The opinions expressed in this article are the writer’s own and do not reflect the views of Her Campus.
This article is written by a student writer from the Her Campus at Casper Libero chapter.

Desde que o mundo é mundo, é consentimento geral que há determinados assuntos que não devem ser comentados: futebol, religião, política e, claro, mamilos femininos. A forma como fomos socializados, em uma sociedade patriarcal e moralista, limita a discussão sobre o prazer feminino a um coadjuvante do deleite masculino durante as relações íntimas. E, ainda mais adiante, limita a sexualidade feminina na sociedade heteronormativa, provendo muita fetichização e pouco conhecimento do corpo, do cuidado e do prazer das mulheres. Entretanto, com a chegada das últimas décadas, a necessidade fisiológica de prazer feminino – finalmente – colocou em pauta a essencialidade de falar sobre o sex-care: cuidados com o sexo e a sexualidade feminina sem tabus.

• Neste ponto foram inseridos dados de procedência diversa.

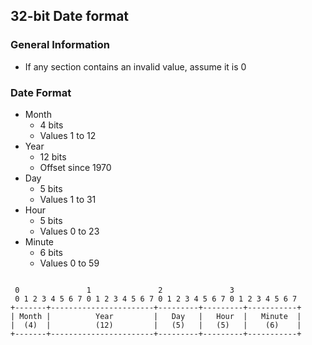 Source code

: ## 32-bit Date format


### General Information
 - If any section contains an invalid value, assume it is 0


### Date Format
 - Month
	- 4 bits
	- Values 1 to 12
 - Year
	- 12 bits
	- Offset since 1970
 - Day
	- 5 bits
	- Values 1 to 31
 - Hour
	- 5 bits
	- Values 0 to 23
 - Minute
	- 6 bits
	- Values 0 to 59

<pre><code>
 0               1               2               3
 0 1 2 3 4 5 6 7 0 1 2 3 4 5 6 7 0 1 2 3 4 5 6 7 0 1 2 3 4 5 6 7  
+-------+-----------------------+---------+---------+-----------+
| Month |          Year         |   Day   |   Hour  |   Minute  |
|  (4)  |          (12)         |   (5)   |   (5)   |    (6)    |
+-------+-----------------------+---------+---------+-----------+
</code></pre>
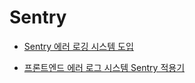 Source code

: # Sentry

- [Sentry 에러 로깅 시스템 도입](https://pozafly.github.io/tripllo/(11)vue-sentry-error-monitoring-system/)

- [프론트엔드 에러 로그 시스템 Sentry 적용기](https://urbanbase.github.io/dev/2021/03/04/Sentry.html) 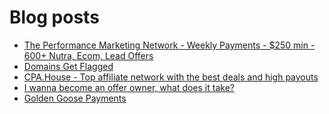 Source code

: # Blog posts
<!-- BLOG-POST-LIST:START -->
- [The Performance Marketing Network - Weekly Payments - $250 min - 600+ Nutra, Ecom, Lead Offers](https://afflift.com/f/threads/the-performance-marketing-network-weekly-payments-250-min-600-nutra-ecom-lead-offers.10534/)
- [Domains Get Flagged](https://afflift.com/f/threads/domains-get-flagged.10553/)
- [CPA.House - Top affiliate network with the best deals and high payouts](https://afflift.com/f/threads/cpa-house-top-affiliate-network-with-the-best-deals-and-high-payouts.7788/)
- [I wanna become an offer owner, what does it take?](https://afflift.com/f/threads/i-wanna-become-an-offer-owner-what-does-it-take.10550/)
- [Golden Goose Payments](https://afflift.com/f/threads/golden-goose-payments.10554/)
<!-- BLOG-POST-LIST:END -->
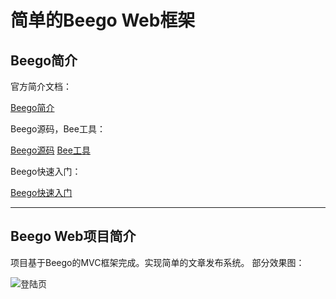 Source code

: # 简单的Beego Web框架


## Beego简介


官方简介文档：


[Beego简介](https://beego.me/docs/intro/)


Beego源码，Bee工具：


[Beego源码](https://github.com/astaxie/beego)
[Bee工具](https://github.com/astaxie/bee)


Beego快速入门：


[Beego快速入门](https://beego.me/quickstart)


* * *


## Beego Web项目简介


项目基于Beego的MVC框架完成。实现简单的文章发布系统。
部分效果图：


![登陆页](https://raw.githubusercontent.com/wiki/AlexBruceLu/Linux/login.png)

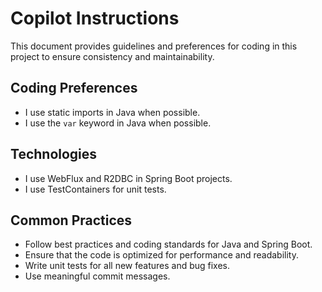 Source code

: # Copilot Instructions

This document provides guidelines and preferences for coding in this project to ensure consistency and maintainability.

## Coding Preferences
- I use static imports in Java when possible.
- I use the `var` keyword in Java when possible.

## Technologies
- I use WebFlux and R2DBC in Spring Boot projects.
- I use TestContainers for unit tests.

## Common Practices
- Follow best practices and coding standards for Java and Spring Boot.
- Ensure that the code is optimized for performance and readability.
- Write unit tests for all new features and bug fixes.
- Use meaningful commit messages.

Sex toys: um mercado em crescimento – só agora

No ano de 2021, o mercado de sex toys (produtos e brinquedos eróticos) circulou por volta de 2 bilhões de reais, acompanhado pelo crescimento do mercado de produtos voltados para sex-care: cosméticos e produtos íntimos pensados para auxiliar no cuidado sexual da mulher para a própria mulher. É interessante comentar que o crescimento desse mercado apenas agora fala muito sobre o sexismo da sociedade em que vivemos. “A gente vê tantos artifícios e dispositivos para os homens se conhecerem sexualmente – tudo é feito em prol do prazer deles e não do nosso”, comenta Hana Khalil, comunicadora e influenciadora digital. 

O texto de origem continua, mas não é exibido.